*Task*.
Print all records exactly, pictures left out.

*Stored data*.

━━━━━━━━━━━━━━━━━━━━

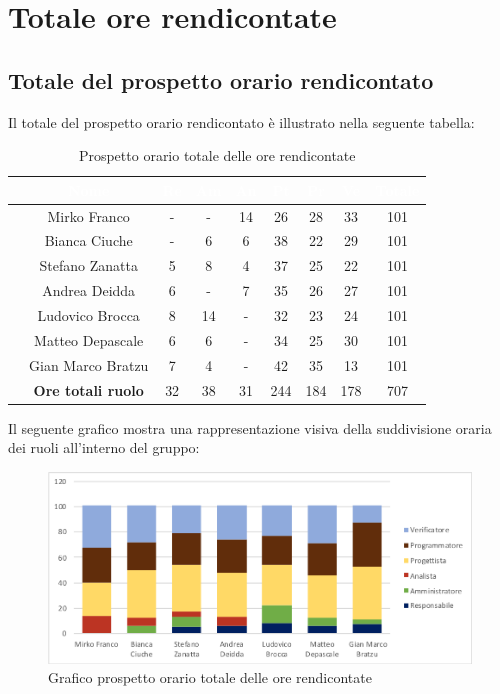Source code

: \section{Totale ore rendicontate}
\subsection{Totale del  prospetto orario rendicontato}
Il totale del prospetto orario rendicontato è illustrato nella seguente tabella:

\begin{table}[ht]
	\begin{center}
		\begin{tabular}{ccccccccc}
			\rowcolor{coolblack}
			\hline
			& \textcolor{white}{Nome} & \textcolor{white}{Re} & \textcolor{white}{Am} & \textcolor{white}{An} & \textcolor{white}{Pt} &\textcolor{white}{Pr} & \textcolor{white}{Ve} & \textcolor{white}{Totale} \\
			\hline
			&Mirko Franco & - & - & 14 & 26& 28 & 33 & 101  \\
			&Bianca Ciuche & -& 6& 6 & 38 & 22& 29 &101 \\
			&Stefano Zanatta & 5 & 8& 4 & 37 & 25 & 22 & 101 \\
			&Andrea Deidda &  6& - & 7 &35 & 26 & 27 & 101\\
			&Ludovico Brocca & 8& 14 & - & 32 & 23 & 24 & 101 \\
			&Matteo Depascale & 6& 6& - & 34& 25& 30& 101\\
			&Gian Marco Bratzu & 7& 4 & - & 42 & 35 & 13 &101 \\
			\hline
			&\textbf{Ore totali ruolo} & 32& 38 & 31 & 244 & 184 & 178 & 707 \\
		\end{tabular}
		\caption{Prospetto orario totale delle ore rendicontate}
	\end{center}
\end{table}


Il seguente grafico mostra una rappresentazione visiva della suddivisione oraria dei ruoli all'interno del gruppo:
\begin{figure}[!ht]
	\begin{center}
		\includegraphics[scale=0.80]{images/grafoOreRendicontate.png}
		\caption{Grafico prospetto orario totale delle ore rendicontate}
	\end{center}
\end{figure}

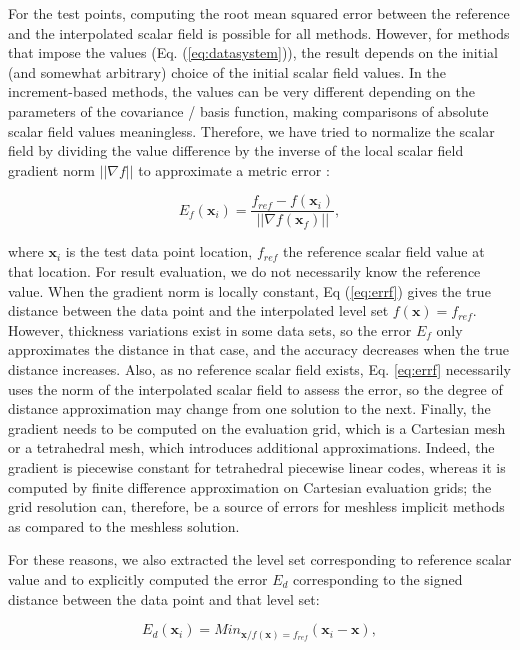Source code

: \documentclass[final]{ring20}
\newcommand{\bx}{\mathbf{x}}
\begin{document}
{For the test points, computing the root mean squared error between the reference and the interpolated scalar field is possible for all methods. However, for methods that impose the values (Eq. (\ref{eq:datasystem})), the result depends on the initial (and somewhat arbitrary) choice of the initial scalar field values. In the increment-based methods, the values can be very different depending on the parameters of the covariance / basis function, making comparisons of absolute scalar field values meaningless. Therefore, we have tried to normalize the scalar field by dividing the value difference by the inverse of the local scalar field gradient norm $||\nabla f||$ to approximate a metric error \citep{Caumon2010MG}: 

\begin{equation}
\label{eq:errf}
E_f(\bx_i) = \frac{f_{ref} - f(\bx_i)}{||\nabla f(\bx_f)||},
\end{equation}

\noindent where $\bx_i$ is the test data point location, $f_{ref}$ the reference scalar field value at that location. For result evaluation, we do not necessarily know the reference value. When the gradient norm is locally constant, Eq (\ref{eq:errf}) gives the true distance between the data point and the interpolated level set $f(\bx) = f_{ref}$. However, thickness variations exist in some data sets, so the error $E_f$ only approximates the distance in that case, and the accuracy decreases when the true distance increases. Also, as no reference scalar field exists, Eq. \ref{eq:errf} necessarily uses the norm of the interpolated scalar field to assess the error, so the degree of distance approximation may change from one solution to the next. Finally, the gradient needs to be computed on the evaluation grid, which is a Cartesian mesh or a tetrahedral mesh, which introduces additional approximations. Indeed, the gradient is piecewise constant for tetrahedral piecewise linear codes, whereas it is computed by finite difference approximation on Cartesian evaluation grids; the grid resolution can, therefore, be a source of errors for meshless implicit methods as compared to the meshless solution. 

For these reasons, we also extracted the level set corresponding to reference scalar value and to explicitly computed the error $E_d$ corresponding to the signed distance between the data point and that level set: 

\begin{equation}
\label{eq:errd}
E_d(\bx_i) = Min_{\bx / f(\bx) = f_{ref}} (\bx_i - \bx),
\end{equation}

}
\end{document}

━━━━━━━━━━━━━━━━━━━━

*Task output*.
Source code

: \section{Totale ore rendicontate}
\subsection{Totale del  prospetto orario rendicontato}
Il totale del prospetto orario rendicontato è illustrato nella seguente tabella:

\begin{table}[ht]
	\begin{center}
		\begin{tabular}{ccccccccc}
			\rowcolor{coolblack}
			\hline
			& \textcolor{white}{Nome} & \textcolor{white}{Re} & \textcolor{white}{Am} & \textcolor{white}{An} & \textcolor{white}{Pt} &\textcolor{white}{Pr} & \textcolor{white}{Ve} & \textcolor{white}{Totale} \\
			\hline
			&Mirko Franco & - & - & 14 & 26& 28 & 33 & 101  \\
			&Bianca Ciuche & -& 6& 6 & 38 & 22& 29 &101 \\
			&Stefano Zanatta & 5 & 8& 4 & 37 & 25 & 22 & 101 \\
			&Andrea Deidda &  6& - & 7 &35 & 26 & 27 & 101\\
			&Ludovico Brocca & 8& 14 & - & 32 & 23 & 24 & 101 \\
			&Matteo Depascale & 6& 6& - & 34& 25& 30& 101\\
			&Gian Marco Bratzu & 7& 4 & - & 42 & 35 & 13 &101 \\
			\hline
			&\textbf{Ore totali ruolo} & 32& 38 & 31 & 244 & 184 & 178 & 707 \\
		\end{tabular}
		\caption{Prospetto orario totale delle ore rendicontate}
	\end{center}
\end{table}


Il seguente grafico mostra una rappresentazione visiva della suddivisione oraria dei ruoli all'interno del gruppo:
\begin{figure}[!ht]
	\begin{center}
		\includegraphics[scale=0.80]{images/grafoOreRendicontate.png}
		\caption{Grafico prospetto orario totale delle ore rendicontate}
	\end{center}
\end{figure}

Source code

: \documentclass[final]{ring20}
\newcommand{\bx}{\mathbf{x}}
\begin{document}
{For the test points, computing the root mean squared error between the reference and the interpolated scalar field is possible for all methods. However, for methods that impose the values (Eq. (\ref{eq:datasystem})), the result depends on the initial (and somewhat arbitrary) choice of the initial scalar field values. In the increment-based methods, the values can be very different depending on the parameters of the covariance / basis function, making comparisons of absolute scalar field values meaningless. Therefore, we have tried to normalize the scalar field by dividing the value difference by the inverse of the local scalar field gradient norm $||\nabla f||$ to approximate a metric error \citep{Caumon2010MG}: 

\begin{equation}
\label{eq:errf}
E_f(\bx_i) = \frac{f_{ref} - f(\bx_i)}{||\nabla f(\bx_f)||},
\end{equation}

\noindent where $\bx_i$ is the test data point location, $f_{ref}$ the reference scalar field value at that location. For result evaluation, we do not necessarily know the reference value. When the gradient norm is locally constant, Eq (\ref{eq:errf}) gives the true distance between the data point and the interpolated level set $f(\bx) = f_{ref}$. However, thickness variations exist in some data sets, so the error $E_f$ only approximates the distance in that case, and the accuracy decreases when the true distance increases. Also, as no reference scalar field exists, Eq. \ref{eq:errf} necessarily uses the norm of the interpolated scalar field to assess the error, so the degree of distance approximation may change from one solution to the next. Finally, the gradient needs to be computed on the evaluation grid, which is a Cartesian mesh or a tetrahedral mesh, which introduces additional approximations. Indeed, the gradient is piecewise constant for tetrahedral piecewise linear codes, whereas it is computed by finite difference approximation on Cartesian evaluation grids; the grid resolution can, therefore, be a source of errors for meshless implicit methods as compared to the meshless solution. 

For these reasons, we also extracted the level set corresponding to reference scalar value and to explicitly computed the error $E_d$ corresponding to the signed distance between the data point and that level set: 

\begin{equation}
\label{eq:errd}
E_d(\bx_i) = Min_{\bx / f(\bx) = f_{ref}} (\bx_i - \bx),
\end{equation}

}
\end{document}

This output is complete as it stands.